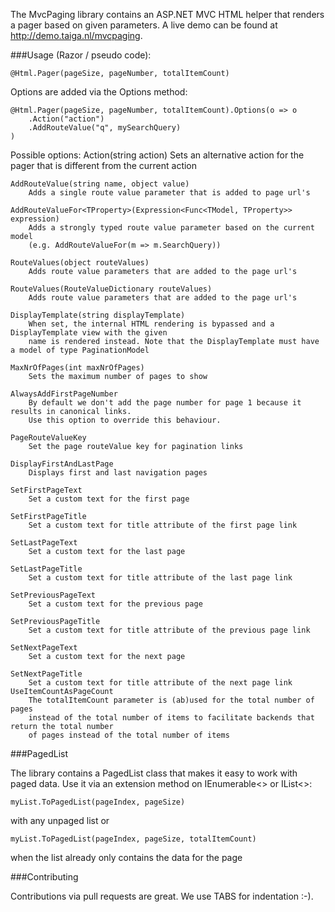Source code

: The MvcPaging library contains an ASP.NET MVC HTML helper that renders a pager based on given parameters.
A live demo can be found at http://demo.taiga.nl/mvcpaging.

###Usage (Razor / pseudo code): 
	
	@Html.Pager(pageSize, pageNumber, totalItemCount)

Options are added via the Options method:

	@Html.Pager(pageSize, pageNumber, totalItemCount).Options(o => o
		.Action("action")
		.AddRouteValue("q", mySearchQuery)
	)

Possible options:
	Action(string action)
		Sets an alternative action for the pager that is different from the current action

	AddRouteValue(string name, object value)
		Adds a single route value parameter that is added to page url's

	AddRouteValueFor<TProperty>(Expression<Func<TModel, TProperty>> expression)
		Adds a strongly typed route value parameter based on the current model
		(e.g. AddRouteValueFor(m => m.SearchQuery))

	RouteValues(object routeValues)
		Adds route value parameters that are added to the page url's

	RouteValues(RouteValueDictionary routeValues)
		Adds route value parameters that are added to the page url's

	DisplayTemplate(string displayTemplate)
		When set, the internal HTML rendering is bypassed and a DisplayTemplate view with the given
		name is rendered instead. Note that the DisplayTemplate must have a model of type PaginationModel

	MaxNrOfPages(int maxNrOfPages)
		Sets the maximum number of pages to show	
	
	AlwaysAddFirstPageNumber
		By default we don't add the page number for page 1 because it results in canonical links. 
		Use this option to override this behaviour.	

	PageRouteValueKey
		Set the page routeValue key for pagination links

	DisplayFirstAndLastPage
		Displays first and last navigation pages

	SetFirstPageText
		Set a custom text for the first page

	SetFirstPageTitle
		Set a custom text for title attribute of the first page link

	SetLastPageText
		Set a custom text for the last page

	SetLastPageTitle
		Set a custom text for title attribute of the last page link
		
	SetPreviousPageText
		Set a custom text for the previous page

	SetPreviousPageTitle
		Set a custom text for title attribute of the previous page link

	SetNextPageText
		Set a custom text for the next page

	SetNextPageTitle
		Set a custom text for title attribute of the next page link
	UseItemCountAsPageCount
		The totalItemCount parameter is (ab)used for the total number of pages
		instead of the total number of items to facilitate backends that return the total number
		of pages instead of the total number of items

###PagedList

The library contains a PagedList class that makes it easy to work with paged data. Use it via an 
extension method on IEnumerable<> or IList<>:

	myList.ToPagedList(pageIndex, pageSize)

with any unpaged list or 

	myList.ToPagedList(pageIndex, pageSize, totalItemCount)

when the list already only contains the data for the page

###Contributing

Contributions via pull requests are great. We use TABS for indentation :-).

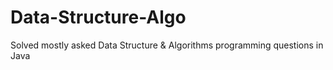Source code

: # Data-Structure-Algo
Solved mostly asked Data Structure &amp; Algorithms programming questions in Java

⁂

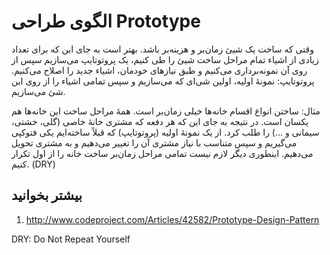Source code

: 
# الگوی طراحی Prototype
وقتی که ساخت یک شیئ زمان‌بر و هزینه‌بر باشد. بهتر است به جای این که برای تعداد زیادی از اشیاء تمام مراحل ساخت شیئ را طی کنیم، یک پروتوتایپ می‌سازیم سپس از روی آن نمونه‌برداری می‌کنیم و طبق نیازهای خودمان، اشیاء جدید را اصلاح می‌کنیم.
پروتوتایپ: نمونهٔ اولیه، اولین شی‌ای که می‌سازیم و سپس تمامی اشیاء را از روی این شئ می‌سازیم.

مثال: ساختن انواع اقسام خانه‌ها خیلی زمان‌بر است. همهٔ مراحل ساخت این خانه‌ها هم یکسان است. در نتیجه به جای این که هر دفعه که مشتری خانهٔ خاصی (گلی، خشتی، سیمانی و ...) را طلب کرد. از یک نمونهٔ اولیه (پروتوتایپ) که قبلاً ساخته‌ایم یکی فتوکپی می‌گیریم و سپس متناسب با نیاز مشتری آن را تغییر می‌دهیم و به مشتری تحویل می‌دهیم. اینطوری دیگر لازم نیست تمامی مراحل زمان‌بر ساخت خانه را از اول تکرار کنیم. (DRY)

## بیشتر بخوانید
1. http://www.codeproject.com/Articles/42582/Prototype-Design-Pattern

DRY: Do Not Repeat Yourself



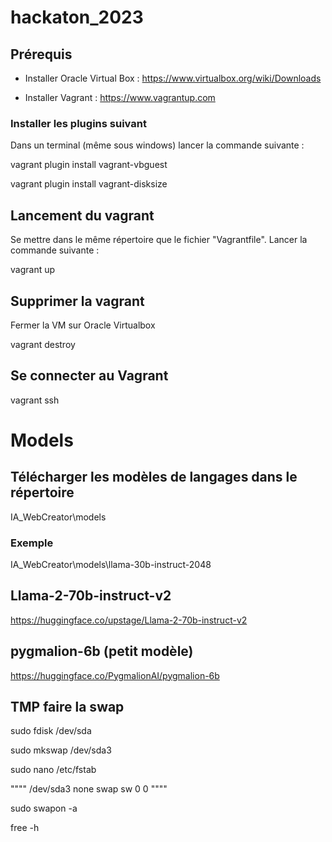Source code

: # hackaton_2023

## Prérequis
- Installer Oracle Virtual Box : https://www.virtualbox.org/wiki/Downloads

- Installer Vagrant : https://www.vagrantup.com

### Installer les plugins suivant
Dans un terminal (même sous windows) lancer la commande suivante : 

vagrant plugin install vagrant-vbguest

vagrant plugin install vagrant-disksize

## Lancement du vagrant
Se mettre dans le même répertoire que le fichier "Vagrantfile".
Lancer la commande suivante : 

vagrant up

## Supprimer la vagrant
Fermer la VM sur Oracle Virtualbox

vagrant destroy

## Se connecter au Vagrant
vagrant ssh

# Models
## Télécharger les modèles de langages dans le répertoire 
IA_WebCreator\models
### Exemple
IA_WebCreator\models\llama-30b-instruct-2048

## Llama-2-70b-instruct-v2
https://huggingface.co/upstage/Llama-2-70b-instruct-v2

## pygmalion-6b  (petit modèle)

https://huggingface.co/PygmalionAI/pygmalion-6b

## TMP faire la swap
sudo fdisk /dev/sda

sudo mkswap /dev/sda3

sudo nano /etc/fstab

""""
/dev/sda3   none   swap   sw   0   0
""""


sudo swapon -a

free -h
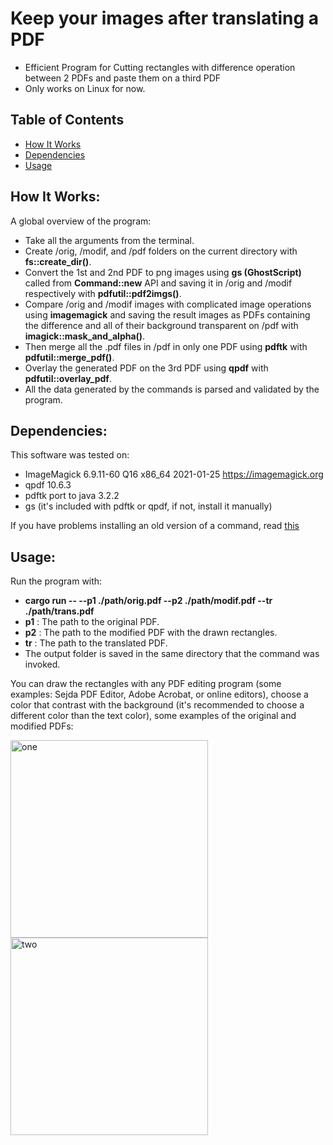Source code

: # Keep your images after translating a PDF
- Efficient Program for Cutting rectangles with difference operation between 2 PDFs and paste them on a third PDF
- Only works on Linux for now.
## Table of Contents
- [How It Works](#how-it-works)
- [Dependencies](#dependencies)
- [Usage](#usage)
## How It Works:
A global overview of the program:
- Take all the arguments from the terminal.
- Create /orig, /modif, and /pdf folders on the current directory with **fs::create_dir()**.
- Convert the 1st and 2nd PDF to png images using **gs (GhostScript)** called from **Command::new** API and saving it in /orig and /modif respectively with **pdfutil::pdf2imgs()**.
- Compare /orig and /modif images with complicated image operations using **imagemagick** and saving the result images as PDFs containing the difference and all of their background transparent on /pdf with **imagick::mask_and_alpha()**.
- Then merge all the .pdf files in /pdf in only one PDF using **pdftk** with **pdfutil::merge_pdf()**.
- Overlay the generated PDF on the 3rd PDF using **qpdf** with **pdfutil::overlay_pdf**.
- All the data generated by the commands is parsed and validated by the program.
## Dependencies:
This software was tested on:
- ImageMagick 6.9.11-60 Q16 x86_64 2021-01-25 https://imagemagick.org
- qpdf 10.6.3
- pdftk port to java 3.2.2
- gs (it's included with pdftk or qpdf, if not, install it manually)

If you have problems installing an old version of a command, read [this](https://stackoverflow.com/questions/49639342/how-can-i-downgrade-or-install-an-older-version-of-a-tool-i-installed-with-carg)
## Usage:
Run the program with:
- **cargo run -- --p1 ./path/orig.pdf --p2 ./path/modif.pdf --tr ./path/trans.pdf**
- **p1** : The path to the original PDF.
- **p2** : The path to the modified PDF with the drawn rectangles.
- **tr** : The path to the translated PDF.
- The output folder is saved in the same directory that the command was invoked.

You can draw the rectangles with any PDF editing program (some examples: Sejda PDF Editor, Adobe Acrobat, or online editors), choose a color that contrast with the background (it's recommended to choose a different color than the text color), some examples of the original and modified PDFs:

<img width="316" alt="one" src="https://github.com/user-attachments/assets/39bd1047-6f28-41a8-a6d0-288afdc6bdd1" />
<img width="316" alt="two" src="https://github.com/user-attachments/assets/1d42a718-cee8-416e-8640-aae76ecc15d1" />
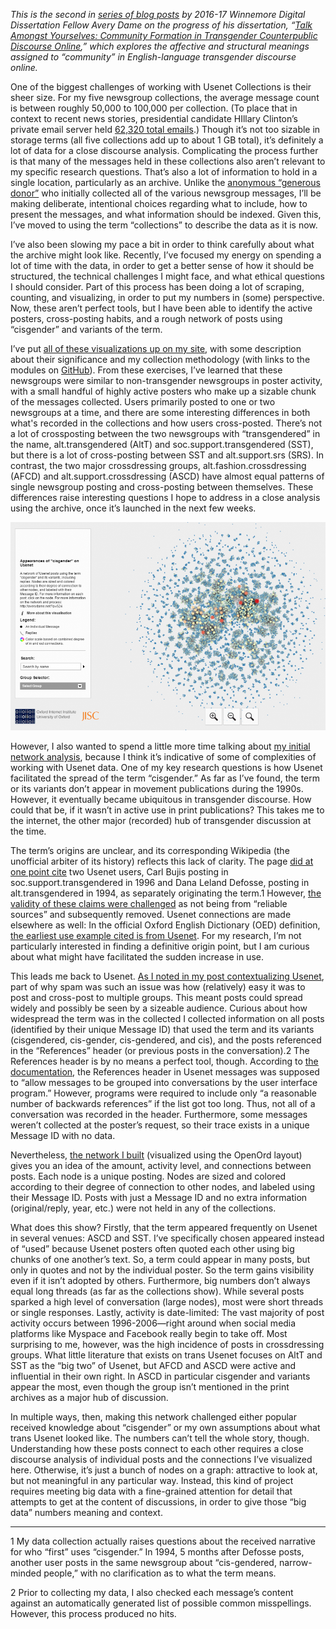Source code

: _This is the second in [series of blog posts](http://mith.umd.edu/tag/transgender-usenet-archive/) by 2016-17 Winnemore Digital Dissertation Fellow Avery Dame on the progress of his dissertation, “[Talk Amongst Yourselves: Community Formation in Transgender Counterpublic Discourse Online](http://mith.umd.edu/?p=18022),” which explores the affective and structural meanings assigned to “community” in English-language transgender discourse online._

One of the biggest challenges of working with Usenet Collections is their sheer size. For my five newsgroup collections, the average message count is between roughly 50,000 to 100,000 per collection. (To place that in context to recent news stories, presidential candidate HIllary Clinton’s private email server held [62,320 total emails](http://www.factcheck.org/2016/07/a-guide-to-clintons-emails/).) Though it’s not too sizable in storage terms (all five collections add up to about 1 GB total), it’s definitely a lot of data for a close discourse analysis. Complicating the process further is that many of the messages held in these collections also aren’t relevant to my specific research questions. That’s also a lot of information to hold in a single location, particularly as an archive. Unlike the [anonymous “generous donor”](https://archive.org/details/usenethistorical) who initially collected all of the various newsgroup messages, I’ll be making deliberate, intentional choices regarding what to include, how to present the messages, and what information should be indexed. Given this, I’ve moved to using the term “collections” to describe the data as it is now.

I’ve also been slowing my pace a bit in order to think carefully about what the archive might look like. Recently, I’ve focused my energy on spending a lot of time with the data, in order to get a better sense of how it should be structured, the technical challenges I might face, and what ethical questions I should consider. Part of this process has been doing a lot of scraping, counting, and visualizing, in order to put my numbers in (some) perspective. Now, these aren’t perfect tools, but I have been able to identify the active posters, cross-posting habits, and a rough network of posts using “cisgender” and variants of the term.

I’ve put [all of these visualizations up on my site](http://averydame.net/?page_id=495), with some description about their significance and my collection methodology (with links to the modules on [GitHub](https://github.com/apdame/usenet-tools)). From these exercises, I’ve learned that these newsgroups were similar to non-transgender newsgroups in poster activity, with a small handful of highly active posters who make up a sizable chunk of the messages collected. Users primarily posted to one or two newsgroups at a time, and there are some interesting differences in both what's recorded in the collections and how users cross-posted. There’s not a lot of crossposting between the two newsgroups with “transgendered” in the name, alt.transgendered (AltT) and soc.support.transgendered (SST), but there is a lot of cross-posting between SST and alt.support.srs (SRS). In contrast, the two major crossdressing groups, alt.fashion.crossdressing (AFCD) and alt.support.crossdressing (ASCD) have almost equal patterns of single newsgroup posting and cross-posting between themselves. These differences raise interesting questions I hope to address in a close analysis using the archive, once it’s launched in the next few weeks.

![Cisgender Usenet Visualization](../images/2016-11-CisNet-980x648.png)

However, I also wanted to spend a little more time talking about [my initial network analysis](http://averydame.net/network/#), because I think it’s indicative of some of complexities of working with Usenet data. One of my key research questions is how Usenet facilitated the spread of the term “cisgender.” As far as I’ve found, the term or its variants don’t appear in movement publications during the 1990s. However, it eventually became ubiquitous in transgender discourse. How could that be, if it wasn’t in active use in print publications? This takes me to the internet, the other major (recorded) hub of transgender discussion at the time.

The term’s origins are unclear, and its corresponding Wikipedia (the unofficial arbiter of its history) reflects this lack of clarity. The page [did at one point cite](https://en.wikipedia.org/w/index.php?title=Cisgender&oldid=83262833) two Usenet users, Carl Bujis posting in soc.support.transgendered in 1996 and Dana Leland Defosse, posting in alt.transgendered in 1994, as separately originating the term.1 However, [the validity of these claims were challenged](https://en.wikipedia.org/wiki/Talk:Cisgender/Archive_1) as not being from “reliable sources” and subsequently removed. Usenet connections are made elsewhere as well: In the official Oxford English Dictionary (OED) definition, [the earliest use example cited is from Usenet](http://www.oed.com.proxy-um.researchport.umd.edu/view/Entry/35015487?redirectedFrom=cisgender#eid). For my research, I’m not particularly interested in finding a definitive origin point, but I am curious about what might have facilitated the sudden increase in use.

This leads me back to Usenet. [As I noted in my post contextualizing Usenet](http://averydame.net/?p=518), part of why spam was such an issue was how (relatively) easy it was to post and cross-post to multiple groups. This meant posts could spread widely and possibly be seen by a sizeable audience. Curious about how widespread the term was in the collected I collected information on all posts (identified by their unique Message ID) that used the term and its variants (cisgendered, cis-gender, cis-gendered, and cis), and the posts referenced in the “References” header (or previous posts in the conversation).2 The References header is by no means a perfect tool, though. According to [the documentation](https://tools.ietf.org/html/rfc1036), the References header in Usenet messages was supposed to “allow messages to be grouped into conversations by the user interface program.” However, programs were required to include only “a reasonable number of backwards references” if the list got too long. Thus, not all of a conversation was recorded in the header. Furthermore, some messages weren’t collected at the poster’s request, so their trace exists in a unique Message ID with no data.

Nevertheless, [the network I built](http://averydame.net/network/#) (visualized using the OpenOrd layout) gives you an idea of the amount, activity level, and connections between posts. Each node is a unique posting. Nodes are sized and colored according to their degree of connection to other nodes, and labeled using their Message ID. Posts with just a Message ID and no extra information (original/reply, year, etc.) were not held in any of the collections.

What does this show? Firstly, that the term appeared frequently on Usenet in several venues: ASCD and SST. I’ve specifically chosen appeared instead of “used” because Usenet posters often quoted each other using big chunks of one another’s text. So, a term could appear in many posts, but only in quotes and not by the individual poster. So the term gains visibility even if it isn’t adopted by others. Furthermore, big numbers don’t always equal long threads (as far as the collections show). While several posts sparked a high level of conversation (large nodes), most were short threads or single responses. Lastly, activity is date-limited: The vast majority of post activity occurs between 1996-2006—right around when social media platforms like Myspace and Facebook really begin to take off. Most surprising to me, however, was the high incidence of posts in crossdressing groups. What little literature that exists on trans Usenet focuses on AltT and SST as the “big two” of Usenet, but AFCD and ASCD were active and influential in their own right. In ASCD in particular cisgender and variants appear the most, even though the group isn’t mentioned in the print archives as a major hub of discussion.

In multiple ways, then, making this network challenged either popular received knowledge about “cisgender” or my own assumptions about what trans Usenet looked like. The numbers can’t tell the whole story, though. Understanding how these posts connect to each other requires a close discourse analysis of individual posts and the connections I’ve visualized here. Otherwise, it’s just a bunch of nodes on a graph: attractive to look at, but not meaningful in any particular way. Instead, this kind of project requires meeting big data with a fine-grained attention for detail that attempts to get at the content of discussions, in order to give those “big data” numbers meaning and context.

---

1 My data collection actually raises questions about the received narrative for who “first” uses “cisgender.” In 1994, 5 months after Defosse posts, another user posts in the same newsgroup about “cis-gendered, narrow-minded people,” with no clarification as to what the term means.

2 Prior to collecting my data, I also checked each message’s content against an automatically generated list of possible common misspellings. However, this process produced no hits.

⁂

• _Assignment_:
Write back word for word every line in the entries above from the one with "myList.ToPagedList(pageIndex, pageSize)" to the one with "Solved mostly asked", ends included, and none of the pictures.

• _Written solution_:
	myList.ToPagedList(pageIndex, pageSize)

with any unpaged list or 

	myList.ToPagedList(pageIndex, pageSize, totalItemCount)

when the list already only contains the data for the page

###Contributing

Contributions via pull requests are great. We use TABS for indentation :-).

Source code

: # Data-Structure-Algo
Solved mostly asked Data Structure &amp; Algorithms programming questions in Java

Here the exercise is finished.